EXERCISE PROMPT: What is needed is an exact copy of every record below.

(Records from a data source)
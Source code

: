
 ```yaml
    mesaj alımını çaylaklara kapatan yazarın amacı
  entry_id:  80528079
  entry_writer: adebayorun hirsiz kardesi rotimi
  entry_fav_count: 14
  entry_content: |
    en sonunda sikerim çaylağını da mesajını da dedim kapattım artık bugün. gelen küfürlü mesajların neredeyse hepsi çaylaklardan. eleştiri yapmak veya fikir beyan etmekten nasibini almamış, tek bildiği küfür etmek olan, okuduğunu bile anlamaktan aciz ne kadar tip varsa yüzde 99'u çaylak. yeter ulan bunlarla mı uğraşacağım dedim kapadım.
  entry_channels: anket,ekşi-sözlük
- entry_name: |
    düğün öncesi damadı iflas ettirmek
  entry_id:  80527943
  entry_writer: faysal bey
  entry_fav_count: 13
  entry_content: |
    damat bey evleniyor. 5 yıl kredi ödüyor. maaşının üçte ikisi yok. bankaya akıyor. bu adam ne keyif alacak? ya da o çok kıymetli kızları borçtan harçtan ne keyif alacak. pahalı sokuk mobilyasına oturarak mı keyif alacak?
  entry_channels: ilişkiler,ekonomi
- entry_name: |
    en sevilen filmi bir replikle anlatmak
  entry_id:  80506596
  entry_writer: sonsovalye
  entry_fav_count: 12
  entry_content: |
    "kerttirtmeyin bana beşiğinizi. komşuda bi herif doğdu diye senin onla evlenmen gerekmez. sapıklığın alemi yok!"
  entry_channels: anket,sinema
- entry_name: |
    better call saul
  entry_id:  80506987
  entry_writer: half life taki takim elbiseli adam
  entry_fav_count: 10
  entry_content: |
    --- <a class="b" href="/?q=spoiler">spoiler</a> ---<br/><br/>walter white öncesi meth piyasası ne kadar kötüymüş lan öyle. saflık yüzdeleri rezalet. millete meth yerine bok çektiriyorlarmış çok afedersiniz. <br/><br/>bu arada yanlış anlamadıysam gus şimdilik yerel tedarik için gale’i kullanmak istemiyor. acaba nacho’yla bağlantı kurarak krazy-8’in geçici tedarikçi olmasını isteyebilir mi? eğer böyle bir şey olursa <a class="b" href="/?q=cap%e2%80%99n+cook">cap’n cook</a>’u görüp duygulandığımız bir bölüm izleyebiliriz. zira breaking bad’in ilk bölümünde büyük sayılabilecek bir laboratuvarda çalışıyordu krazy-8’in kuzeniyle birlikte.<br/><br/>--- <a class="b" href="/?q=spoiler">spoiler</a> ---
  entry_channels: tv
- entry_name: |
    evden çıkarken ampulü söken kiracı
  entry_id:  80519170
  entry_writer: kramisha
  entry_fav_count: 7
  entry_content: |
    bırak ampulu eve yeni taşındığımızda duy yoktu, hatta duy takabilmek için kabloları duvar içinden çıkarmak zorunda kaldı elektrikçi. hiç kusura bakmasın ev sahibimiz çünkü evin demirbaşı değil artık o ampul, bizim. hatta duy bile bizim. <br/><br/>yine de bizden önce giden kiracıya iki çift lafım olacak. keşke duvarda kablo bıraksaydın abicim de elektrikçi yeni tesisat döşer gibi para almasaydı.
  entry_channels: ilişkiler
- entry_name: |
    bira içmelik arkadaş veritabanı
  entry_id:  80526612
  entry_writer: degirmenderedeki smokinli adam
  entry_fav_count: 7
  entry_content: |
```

ANSWER TO THE EXERCISE:
Source code

:
 ```yaml
    mesaj alımını çaylaklara kapatan yazarın amacı
  entry_id:  80528079
  entry_writer: adebayorun hirsiz kardesi rotimi
  entry_fav_count: 14
  entry_content: |
    en sonunda sikerim çaylağını da mesajını da dedim kapattım artık bugün. gelen küfürlü mesajların neredeyse hepsi çaylaklardan. eleştiri yapmak veya fikir beyan etmekten nasibini almamış, tek bildiği küfür etmek olan, okuduğunu bile anlamaktan aciz ne kadar tip varsa yüzde 99'u çaylak. yeter ulan bunlarla mı uğraşacağım dedim kapadım.
  entry_channels: anket,ekşi-sözlük
- entry_name: |
    düğün öncesi damadı iflas ettirmek
  entry_id:  80527943
  entry_writer: faysal bey
  entry_fav_count: 13
  entry_content: |
    damat bey evleniyor. 5 yıl kredi ödüyor. maaşının üçte ikisi yok. bankaya akıyor. bu adam ne keyif alacak? ya da o çok kıymetli kızları borçtan harçtan ne keyif alacak. pahalı sokuk mobilyasına oturarak mı keyif alacak?
  entry_channels: ilişkiler,ekonomi
- entry_name: |
    en sevilen filmi bir replikle anlatmak
  entry_id:  80506596
  entry_writer: sonsovalye
  entry_fav_count: 12
  entry_content: |
    "kerttirtmeyin bana beşiğinizi. komşuda bi herif doğdu diye senin onla evlenmen gerekmez. sapıklığın alemi yok!"
  entry_channels: anket,sinema
- entry_name: |
    better call saul
  entry_id:  80506987
  entry_writer: half life taki takim elbiseli adam
  entry_fav_count: 10
  entry_content: |
    --- <a class="b" href="/?q=spoiler">spoiler</a> ---<br/><br/>walter white öncesi meth piyasası ne kadar kötüymüş lan öyle. saflık yüzdeleri rezalet. millete meth yerine bok çektiriyorlarmış çok afedersiniz. <br/><br/>bu arada yanlış anlamadıysam gus şimdilik yerel tedarik için gale’i kullanmak istemiyor. acaba nacho’yla bağlantı kurarak krazy-8’in geçici tedarikçi olmasını isteyebilir mi? eğer böyle bir şey olursa <a class="b" href="/?q=cap%e2%80%99n+cook">cap’n cook</a>’u görüp duygulandığımız bir bölüm izleyebiliriz. zira breaking bad’in ilk bölümünde büyük sayılabilecek bir laboratuvarda çalışıyordu krazy-8’in kuzeniyle birlikte.<br/><br/>--- <a class="b" href="/?q=spoiler">spoiler</a> ---
  entry_channels: tv
- entry_name: |
    evden çıkarken ampulü söken kiracı
  entry_id:  80519170
  entry_writer: kramisha
  entry_fav_count: 7
  entry_content: |
    bırak ampulu eve yeni taşındığımızda duy yoktu, hatta duy takabilmek için kabloları duvar içinden çıkarmak zorunda kaldı elektrikçi. hiç kusura bakmasın ev sahibimiz çünkü evin demirbaşı değil artık o ampul, bizim. hatta duy bile bizim. <br/><br/>yine de bizden önce giden kiracıya iki çift lafım olacak. keşke duvarda kablo bıraksaydın abicim de elektrikçi yeni tesisat döşer gibi para almasaydı.
  entry_channels: ilişkiler
- entry_name: |
    bira içmelik arkadaş veritabanı
  entry_id:  80526612
  entry_writer: degirmenderedeki smokinli adam
  entry_fav_count: 7
  entry_content: |
```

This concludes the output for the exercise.